Would you set down the data below exactly as shown?

• • •

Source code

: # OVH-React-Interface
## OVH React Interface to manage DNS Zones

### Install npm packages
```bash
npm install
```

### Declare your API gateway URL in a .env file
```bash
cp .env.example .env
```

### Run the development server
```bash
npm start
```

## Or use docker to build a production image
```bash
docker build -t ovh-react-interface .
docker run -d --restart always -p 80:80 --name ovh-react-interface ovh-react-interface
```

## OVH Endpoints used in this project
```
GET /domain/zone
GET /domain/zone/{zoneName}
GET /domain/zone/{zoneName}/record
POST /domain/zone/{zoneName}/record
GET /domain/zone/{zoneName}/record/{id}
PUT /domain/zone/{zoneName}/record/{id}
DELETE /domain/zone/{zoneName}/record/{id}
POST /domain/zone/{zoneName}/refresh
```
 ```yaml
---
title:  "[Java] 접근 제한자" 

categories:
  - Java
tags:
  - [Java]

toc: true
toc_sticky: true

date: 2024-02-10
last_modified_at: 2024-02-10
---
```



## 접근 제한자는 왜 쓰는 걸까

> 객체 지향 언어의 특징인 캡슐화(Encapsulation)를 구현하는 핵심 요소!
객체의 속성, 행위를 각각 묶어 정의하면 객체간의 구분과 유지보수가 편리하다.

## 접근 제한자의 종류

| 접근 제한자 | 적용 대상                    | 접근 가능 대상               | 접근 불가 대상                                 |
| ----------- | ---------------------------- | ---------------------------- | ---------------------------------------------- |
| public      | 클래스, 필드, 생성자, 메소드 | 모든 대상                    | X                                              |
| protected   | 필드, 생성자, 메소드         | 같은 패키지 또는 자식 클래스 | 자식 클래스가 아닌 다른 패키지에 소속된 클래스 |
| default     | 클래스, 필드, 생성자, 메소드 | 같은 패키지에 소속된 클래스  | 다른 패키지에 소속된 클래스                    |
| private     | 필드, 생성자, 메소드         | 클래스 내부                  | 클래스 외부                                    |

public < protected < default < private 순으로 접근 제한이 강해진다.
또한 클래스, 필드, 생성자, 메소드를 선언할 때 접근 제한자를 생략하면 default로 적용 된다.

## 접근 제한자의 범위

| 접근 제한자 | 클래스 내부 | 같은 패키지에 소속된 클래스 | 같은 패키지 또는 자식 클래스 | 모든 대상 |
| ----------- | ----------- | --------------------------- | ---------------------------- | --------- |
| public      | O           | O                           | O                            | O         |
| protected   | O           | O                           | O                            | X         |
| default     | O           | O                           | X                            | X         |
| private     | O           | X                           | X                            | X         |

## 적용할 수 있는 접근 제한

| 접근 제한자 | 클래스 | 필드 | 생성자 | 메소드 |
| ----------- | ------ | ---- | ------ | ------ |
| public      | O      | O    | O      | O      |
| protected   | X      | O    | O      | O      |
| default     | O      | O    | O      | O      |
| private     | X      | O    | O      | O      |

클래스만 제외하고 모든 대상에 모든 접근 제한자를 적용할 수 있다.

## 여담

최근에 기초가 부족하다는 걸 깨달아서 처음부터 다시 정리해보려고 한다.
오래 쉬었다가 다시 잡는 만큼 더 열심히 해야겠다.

• • •

**RESULT BELOW:**
Source code

: # OVH-React-Interface
## OVH React Interface to manage DNS Zones

### Install npm packages
```bash
npm install
```

### Declare your API gateway URL in a .env file
```bash
cp .env.example .env
```

### Run the development server
```bash
npm start
```

## Or use docker to build a production image
```bash
docker build -t ovh-react-interface .
docker run -d --restart always -p 80:80 --name ovh-react-interface ovh-react-interface
```

## OVH Endpoints used in this project
```
GET /domain/zone
GET /domain/zone/{zoneName}
GET /domain/zone/{zoneName}/record
POST /domain/zone/{zoneName}/record
GET /domain/zone/{zoneName}/record/{id}
PUT /domain/zone/{zoneName}/record/{id}
DELETE /domain/zone/{zoneName}/record/{id}
POST /domain/zone/{zoneName}/refresh
```
 ```yaml
---
title:  "[Java] 접근 제한자" 

categories:
  - Java
tags:
  - [Java]

toc: true
toc_sticky: true

date: 2024-02-10
last_modified_at: 2024-02-10
---
```



## 접근 제한자는 왜 쓰는 걸까

> 객체 지향 언어의 특징인 캡슐화(Encapsulation)를 구현하는 핵심 요소!
객체의 속성, 행위를 각각 묶어 정의하면 객체간의 구분과 유지보수가 편리하다.

## 접근 제한자의 종류

| 접근 제한자 | 적용 대상                    | 접근 가능 대상               | 접근 불가 대상                                 |
| ----------- | ---------------------------- | ---------------------------- | ---------------------------------------------- |
| public      | 클래스, 필드, 생성자, 메소드 | 모든 대상                    | X                                              |
| protected   | 필드, 생성자, 메소드         | 같은 패키지 또는 자식 클래스 | 자식 클래스가 아닌 다른 패키지에 소속된 클래스 |
| default     | 클래스, 필드, 생성자, 메소드 | 같은 패키지에 소속된 클래스  | 다른 패키지에 소속된 클래스                    |
| private     | 필드, 생성자, 메소드         | 클래스 내부                  | 클래스 외부                                    |

public < protected < default < private 순으로 접근 제한이 강해진다.
또한 클래스, 필드, 생성자, 메소드를 선언할 때 접근 제한자를 생략하면 default로 적용 된다.

## 접근 제한자의 범위

| 접근 제한자 | 클래스 내부 | 같은 패키지에 소속된 클래스 | 같은 패키지 또는 자식 클래스 | 모든 대상 |
| ----------- | ----------- | --------------------------- | ---------------------------- | --------- |
| public      | O           | O                           | O                            | O         |
| protected   | O           | O                           | O                            | X         |
| default     | O           | O                           | X                            | X         |
| private     | O           | X                           | X                            | X         |

## 적용할 수 있는 접근 제한

| 접근 제한자 | 클래스 | 필드 | 생성자 | 메소드 |
| ----------- | ------ | ---- | ------ | ------ |
| public      | O      | O    | O      | O      |
| protected   | X      | O    | O      | O      |
| default     | O      | O    | O      | O      |
| private     | X      | O    | O      | O      |

클래스만 제외하고 모든 대상에 모든 접근 제한자를 적용할 수 있다.

## 여담

최근에 기초가 부족하다는 걸 깨달아서 처음부터 다시 정리해보려고 한다.
오래 쉬었다가 다시 잡는 만큼 더 열심히 해야겠다.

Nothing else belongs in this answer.